Possible to return two lists from a list comprehension?
>>> rr,tt = zip(*[(i*10, i*12) for i in xrange(4)])
>>> rr
(0, 10, 20, 30)
>>> tt
(0, 12, 24, 36)
Creating two comprehensions list is better (at least for long lists). Be aware that, the best voted answer is slower can be even slower than traditional for loops. List comprehensions are faster and clearer.
python -m timeit -n 100 -s 'rr=[];tt = [];' 'for i in range(500000): rr.append(i*10);tt.append(i*12)'
10 loops, best of 3: 123 msec per loop
> python -m timeit -n 100 'rr,tt = zip(*[(i*10, i*12) for i in range(500000)])'
10 loops, best of 3: 170 msec per loop
> python -m timeit -n 100 'rr = [i*10 for i in range(500000)]; tt = [i*10 for i in range(500000)]'
10 loops, best of 3: 68.5 msec per loop
It would be nice to see list comprehensionss supporting the creation of multiple lists at a time.
However,
if you can take an advantage of using a traditional loop (to be precise, intermediate calculations), then it is possible that you will be better of with a loop (or an iterator
/generator
using yield
). Here is an example:
$ python3 -m timeit -n 100 -s 'rr=[];tt=[];' "for i in (range(1000) for x in range(10000)): tmp = list(i); rr.append(min(tmp));tt.append(max(tmp))"

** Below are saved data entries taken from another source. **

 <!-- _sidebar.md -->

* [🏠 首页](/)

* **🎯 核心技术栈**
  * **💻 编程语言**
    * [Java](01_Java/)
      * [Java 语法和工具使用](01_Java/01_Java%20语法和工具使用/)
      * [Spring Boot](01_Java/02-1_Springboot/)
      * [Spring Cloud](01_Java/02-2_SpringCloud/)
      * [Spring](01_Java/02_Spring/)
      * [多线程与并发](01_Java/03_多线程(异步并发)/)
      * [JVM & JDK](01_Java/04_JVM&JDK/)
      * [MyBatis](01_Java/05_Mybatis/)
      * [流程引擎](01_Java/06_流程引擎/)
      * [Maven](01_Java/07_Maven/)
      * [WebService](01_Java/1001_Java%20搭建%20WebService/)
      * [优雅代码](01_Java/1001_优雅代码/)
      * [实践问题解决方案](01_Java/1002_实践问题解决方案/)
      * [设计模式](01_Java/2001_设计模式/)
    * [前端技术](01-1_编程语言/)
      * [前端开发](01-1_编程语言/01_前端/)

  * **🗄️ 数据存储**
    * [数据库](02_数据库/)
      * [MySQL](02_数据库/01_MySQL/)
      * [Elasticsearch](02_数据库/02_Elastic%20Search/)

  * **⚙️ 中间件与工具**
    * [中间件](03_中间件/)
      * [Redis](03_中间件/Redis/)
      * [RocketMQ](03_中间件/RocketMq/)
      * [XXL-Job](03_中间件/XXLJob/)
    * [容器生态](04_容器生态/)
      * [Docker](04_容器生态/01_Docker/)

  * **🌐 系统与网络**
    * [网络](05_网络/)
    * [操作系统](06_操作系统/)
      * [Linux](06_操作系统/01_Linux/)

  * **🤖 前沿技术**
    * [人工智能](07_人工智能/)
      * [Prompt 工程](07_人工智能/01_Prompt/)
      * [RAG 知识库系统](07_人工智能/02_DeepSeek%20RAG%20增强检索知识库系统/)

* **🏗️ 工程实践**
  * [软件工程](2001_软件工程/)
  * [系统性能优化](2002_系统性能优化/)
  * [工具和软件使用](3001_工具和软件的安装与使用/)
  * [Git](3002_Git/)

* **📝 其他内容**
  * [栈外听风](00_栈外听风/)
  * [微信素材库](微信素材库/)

100 loops, best of 3: 314 msec per loop
$ python3 -m timeit -n 100 "rr=[min(list(i)) for i in (range(1000) for x in range(10000))];tt=[max(list(i)) for i in (range(1000) for x in range(10000))]"
100 loops, best of 3: 413 msec per loop
Of course, the comparison in these cases are unfair; in the example, the code and calculations are not equivalent because in the traditional loop a temporary result is stored (see tmp
variable). So, the list comprehension is doing much more internal operations (it calculates the tmp variable twice!, yet it is only 25% slower).